Pagando menos imposto de renda do que a classe média, a alta burguesia americana não está nem aí para os desafortunados. Impregnados de individualismo, pelo grande valor que dão ao dinheiro e ao lucro, os americanos, em geral, não podem mesmo apoiar os altos gastos de programa de alimentação concedido aos menos favorecidos. Por isso, Obama tem ainda um grande trunfo nesta segunda corrida à presidência dos EUA. Desde a crise aguda da bolha imobiliária, estopim para outros retrocessos na economia americana, dentre os quais o desemprego e o empobrecimento da sua população de renda média ou mínima, chances há ainda para o seu segundo mandato apostando que existem ainda meios de encontrar saídas para uma melhoria da vida dos americanos.
Se Obama contornar o fosso de desigualdade crescente entre pobres e ricos, mantendo cada vez mais baixos os índices de desemprego e conseguindo para os despossuídos alguns ganhos de ajuda social, ser-lhe-á possível tentar implantar uma mudança de consciência coletiva se lograr sensibilizar os americanos para entenderem que a riqueza da nação e sua segurança dependem da união de todos os segmentos da sociedade numa luta comum para a conquista da paz social, a qual só se concretizará caso haja uma mudança de consciência nacional de um povo formado de diferentes etnias e de diversidades culturais.
Até mesmo pela sua condição de mestiço, Obama seguramente tem convicção de que não deverá decepcionar o povo americano.
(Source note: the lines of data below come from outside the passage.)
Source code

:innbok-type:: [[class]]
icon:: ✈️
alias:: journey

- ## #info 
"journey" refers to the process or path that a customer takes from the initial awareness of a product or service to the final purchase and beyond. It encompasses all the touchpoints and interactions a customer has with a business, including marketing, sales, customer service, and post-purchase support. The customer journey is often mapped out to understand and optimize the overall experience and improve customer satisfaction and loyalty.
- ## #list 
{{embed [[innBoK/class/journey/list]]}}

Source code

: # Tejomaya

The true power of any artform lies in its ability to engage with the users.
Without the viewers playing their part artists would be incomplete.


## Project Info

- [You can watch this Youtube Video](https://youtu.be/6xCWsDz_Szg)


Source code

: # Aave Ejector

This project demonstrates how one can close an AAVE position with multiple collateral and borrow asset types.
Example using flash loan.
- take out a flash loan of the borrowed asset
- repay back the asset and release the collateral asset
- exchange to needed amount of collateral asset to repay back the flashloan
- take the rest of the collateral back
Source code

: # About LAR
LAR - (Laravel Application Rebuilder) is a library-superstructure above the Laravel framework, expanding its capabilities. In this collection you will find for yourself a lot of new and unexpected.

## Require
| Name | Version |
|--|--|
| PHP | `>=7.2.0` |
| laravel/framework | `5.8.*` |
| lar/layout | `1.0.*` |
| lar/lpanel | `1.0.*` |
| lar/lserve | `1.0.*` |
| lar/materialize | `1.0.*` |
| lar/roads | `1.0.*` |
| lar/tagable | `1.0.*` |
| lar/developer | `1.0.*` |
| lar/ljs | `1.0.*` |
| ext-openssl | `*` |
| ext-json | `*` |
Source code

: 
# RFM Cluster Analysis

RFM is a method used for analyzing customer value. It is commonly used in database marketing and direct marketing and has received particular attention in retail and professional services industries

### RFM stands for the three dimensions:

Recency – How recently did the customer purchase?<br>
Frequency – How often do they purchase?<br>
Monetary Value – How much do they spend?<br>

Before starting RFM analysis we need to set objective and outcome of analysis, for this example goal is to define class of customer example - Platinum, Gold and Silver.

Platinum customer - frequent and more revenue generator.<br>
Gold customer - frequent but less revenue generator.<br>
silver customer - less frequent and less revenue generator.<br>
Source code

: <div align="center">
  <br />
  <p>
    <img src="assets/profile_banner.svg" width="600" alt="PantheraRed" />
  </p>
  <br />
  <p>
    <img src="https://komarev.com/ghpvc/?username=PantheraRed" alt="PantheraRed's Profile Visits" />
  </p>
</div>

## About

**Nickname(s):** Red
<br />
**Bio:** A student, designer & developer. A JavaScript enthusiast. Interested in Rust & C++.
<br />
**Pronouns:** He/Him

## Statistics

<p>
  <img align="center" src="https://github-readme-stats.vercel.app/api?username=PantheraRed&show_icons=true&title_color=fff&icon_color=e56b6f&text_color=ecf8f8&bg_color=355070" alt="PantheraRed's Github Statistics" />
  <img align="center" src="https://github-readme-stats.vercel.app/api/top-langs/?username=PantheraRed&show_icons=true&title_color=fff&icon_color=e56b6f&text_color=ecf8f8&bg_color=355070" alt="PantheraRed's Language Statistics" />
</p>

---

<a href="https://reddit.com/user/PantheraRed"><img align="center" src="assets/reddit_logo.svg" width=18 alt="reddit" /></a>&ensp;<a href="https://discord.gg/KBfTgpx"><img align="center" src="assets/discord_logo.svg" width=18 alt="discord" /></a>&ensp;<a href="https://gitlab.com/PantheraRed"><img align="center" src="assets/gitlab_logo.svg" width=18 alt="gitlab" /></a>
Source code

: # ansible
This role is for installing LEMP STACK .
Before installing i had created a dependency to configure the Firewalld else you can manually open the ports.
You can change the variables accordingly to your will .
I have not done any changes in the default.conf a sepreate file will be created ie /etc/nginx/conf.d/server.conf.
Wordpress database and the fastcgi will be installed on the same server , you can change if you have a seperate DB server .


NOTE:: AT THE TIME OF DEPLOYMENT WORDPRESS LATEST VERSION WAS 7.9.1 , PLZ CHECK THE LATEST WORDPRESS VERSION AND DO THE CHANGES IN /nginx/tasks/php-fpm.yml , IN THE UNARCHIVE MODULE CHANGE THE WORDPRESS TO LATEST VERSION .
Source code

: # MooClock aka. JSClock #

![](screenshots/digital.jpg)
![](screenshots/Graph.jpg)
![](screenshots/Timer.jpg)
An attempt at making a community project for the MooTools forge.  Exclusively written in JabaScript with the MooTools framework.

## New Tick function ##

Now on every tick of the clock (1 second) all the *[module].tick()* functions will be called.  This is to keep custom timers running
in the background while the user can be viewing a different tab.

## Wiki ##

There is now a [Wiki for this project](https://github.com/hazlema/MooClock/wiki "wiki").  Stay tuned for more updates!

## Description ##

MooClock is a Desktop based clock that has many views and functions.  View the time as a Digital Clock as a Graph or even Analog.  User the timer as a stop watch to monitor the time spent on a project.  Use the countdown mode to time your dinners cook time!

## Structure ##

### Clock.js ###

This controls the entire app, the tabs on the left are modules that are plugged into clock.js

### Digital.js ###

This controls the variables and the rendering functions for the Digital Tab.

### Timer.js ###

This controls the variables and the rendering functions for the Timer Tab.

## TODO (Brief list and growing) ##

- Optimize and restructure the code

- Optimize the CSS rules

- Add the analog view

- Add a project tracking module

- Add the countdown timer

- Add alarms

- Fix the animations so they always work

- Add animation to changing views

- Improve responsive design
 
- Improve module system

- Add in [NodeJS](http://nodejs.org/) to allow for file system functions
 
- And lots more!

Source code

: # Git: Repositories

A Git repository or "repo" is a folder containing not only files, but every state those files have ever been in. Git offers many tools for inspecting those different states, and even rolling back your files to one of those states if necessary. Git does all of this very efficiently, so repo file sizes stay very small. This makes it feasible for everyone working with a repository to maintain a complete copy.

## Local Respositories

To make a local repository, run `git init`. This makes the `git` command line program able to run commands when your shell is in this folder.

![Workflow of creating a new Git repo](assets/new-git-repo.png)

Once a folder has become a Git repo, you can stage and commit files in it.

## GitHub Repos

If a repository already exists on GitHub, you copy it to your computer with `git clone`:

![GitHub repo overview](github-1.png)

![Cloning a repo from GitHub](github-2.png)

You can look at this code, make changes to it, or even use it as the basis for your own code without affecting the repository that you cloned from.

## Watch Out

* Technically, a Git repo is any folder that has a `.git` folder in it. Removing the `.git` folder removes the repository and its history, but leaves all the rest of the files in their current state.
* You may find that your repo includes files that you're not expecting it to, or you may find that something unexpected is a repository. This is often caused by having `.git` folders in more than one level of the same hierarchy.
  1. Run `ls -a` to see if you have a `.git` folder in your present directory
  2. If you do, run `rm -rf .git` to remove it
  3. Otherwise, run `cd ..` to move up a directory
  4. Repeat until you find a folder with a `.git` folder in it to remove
Não seria bom para a imagem que os negros e mestiços faziam a princípio do primeiro presidente não branco dos EUA. Poderia assim ser interpretado como uma derrota da capacidade política da raça negra para dirigir os destinos do povo americano. Abriria, assim, um precedente negativo, que ninguém desejaria para a nação americana.
Um país da sua magnitude geográfica e de alto alcance científico-tecnológico há de encontrar uma solução democrática, como, ao longo de sua história, tem sido, sobretudo internamente, já que, em política externa tem sido responsável pela inimizade que criou com a sua política considerada imperialista , principalmente na Ásia e no Oriente Médio. Esta posição ainda privilegiada o país não poderá deixar escapar. Mas, somente conseguirá atingir metas econômico-financeiras favoráveis se persistir na direção da diminuição de desigualdades sociais e fizer um pacto suprapartidário, no qual os mais ricos devem ceder espaço econômico e de condições melhores de vida do povo americano.